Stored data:
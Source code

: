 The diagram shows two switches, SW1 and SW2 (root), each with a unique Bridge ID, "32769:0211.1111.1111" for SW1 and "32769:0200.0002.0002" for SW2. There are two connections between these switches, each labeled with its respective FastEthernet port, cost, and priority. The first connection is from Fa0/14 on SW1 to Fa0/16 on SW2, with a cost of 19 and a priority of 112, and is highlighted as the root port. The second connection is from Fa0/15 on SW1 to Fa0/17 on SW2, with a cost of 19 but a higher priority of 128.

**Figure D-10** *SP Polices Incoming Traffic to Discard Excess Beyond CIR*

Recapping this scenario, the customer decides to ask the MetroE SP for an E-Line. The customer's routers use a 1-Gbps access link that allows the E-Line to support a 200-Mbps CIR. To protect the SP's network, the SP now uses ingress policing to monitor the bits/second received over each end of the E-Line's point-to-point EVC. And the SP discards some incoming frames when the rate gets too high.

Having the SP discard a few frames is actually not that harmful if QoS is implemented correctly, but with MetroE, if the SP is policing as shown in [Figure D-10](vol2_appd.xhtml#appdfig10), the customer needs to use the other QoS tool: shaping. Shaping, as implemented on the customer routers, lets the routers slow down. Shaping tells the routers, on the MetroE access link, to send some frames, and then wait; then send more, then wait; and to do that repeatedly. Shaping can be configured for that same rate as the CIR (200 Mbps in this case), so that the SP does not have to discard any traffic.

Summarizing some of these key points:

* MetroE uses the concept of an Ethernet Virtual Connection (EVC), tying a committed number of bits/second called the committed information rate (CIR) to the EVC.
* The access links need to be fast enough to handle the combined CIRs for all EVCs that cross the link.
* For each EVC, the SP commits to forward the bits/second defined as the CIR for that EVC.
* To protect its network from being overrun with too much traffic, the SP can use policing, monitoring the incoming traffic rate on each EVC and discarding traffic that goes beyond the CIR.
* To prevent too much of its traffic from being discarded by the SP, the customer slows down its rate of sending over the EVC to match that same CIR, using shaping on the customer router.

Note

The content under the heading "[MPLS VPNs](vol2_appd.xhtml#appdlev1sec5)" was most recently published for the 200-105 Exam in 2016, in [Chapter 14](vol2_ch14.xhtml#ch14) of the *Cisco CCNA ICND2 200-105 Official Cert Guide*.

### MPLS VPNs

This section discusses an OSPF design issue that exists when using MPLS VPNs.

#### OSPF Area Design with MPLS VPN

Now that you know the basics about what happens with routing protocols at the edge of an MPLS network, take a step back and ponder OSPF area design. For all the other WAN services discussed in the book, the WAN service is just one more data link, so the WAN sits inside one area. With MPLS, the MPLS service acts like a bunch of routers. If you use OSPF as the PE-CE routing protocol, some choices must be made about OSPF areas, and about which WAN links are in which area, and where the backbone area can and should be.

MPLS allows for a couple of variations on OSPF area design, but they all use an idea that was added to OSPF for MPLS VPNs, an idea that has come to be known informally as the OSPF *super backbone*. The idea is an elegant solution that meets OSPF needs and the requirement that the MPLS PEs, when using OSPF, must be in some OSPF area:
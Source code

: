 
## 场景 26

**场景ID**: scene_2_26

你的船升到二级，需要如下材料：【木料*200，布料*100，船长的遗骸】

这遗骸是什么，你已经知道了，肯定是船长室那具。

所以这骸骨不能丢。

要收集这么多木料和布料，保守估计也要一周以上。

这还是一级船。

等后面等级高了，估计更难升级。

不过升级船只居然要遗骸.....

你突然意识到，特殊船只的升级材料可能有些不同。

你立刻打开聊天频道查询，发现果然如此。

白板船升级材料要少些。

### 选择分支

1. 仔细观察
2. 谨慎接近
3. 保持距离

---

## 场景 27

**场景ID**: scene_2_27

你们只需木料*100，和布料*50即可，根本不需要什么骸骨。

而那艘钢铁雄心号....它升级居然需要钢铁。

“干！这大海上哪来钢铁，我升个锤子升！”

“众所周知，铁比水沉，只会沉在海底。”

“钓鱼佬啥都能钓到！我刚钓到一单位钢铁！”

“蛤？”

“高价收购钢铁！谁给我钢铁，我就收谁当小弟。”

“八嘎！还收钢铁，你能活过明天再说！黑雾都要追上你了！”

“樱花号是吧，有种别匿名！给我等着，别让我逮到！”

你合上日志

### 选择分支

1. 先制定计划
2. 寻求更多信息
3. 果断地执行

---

» THE TASK:
Write out every entry once more, precisely as it stands.

» WRITTEN ANSWER:
Source code

: The diagram shows two switches, SW1 and SW2 (root), each with a unique Bridge ID, "32769:0211.1111.1111" for SW1 and "32769:0200.0002.0002" for SW2. There are two connections between these switches, each labeled with its respective FastEthernet port, cost, and priority. The first connection is from Fa0/14 on SW1 to Fa0/16 on SW2, with a cost of 19 and a priority of 112, and is highlighted as the root port. The second connection is from Fa0/15 on SW1 to Fa0/17 on SW2, with a cost of 19 but a higher priority of 128.

**Figure D-10** *SP Polices Incoming Traffic to Discard Excess Beyond CIR*

Recapping this scenario, the customer decides to ask the MetroE SP for an E-Line. The customer's routers use a 1-Gbps access link that allows the E-Line to support a 200-Mbps CIR. To protect the SP's network, the SP now uses ingress policing to monitor the bits/second received over each end of the E-Line's point-to-point EVC. And the SP discards some incoming frames when the rate gets too high.

Having the SP discard a few frames is actually not that harmful if QoS is implemented correctly, but with MetroE, if the SP is policing as shown in [Figure D-10](vol2_appd.xhtml#appdfig10), the customer needs to use the other QoS tool: shaping. Shaping, as implemented on the customer routers, lets the routers slow down. Shaping tells the routers, on the MetroE access link, to send some frames, and then wait; then send more, then wait; and to do that repeatedly. Shaping can be configured for that same rate as the CIR (200 Mbps in this case), so that the SP does not have to discard any traffic.

Summarizing some of these key points:

* MetroE uses the concept of an Ethernet Virtual Connection (EVC), tying a committed number of bits/second called the committed information rate (CIR) to the EVC.
* The access links need to be fast enough to handle the combined CIRs for all EVCs that cross the link.
* For each EVC, the SP commits to forward the bits/second defined as the CIR for that EVC.
* To protect its network from being overrun with too much traffic, the SP can use policing, monitoring the incoming traffic rate on each EVC and discarding traffic that goes beyond the CIR.
* To prevent too much of its traffic from being discarded by the SP, the customer slows down its rate of sending over the EVC to match that same CIR, using shaping on the customer router.

Note

The content under the heading "[MPLS VPNs](vol2_appd.xhtml#appdlev1sec5)" was most recently published for the 200-105 Exam in 2016, in [Chapter 14](vol2_ch14.xhtml#ch14) of the *Cisco CCNA ICND2 200-105 Official Cert Guide*.

### MPLS VPNs

This section discusses an OSPF design issue that exists when using MPLS VPNs.

#### OSPF Area Design with MPLS VPN

Now that you know the basics about what happens with routing protocols at the edge of an MPLS network, take a step back and ponder OSPF area design. For all the other WAN services discussed in the book, the WAN service is just one more data link, so the WAN sits inside one area. With MPLS, the MPLS service acts like a bunch of routers. If you use OSPF as the PE-CE routing protocol, some choices must be made about OSPF areas, and about which WAN links are in which area, and where the backbone area can and should be.

MPLS allows for a couple of variations on OSPF area design, but they all use an idea that was added to OSPF for MPLS VPNs, an idea that has come to be known informally as the OSPF *super backbone*. The idea is an elegant solution that meets OSPF needs and the requirement that the MPLS PEs, when using OSPF, must be in some OSPF area:
Source code

: 
## 场景 26

**场景ID**: scene_2_26

你的船升到二级，需要如下材料：【木料*200，布料*100，船长的遗骸】

这遗骸是什么，你已经知道了，肯定是船长室那具。

所以这骸骨不能丢。

要收集这么多木料和布料，保守估计也要一周以上。

这还是一级船。

等后面等级高了，估计更难升级。

不过升级船只居然要遗骸.....

你突然意识到，特殊船只的升级材料可能有些不同。

你立刻打开聊天频道查询，发现果然如此。

白板船升级材料要少些。

### 选择分支

1. 仔细观察
2. 谨慎接近
3. 保持距离

---

## 场景 27

**场景ID**: scene_2_27

你们只需木料*100，和布料*50即可，根本不需要什么骸骨。

而那艘钢铁雄心号....它升级居然需要钢铁。

“干！这大海上哪来钢铁，我升个锤子升！”

“众所周知，铁比水沉，只会沉在海底。”

“钓鱼佬啥都能钓到！我刚钓到一单位钢铁！”

“蛤？”

“高价收购钢铁！谁给我钢铁，我就收谁当小弟。”

“八嘎！还收钢铁，你能活过明天再说！黑雾都要追上你了！”

“樱花号是吧，有种别匿名！给我等着，别让我逮到！”

你合上日志

### 选择分支

1. 先制定计划
2. 寻求更多信息
3. 果断地执行

---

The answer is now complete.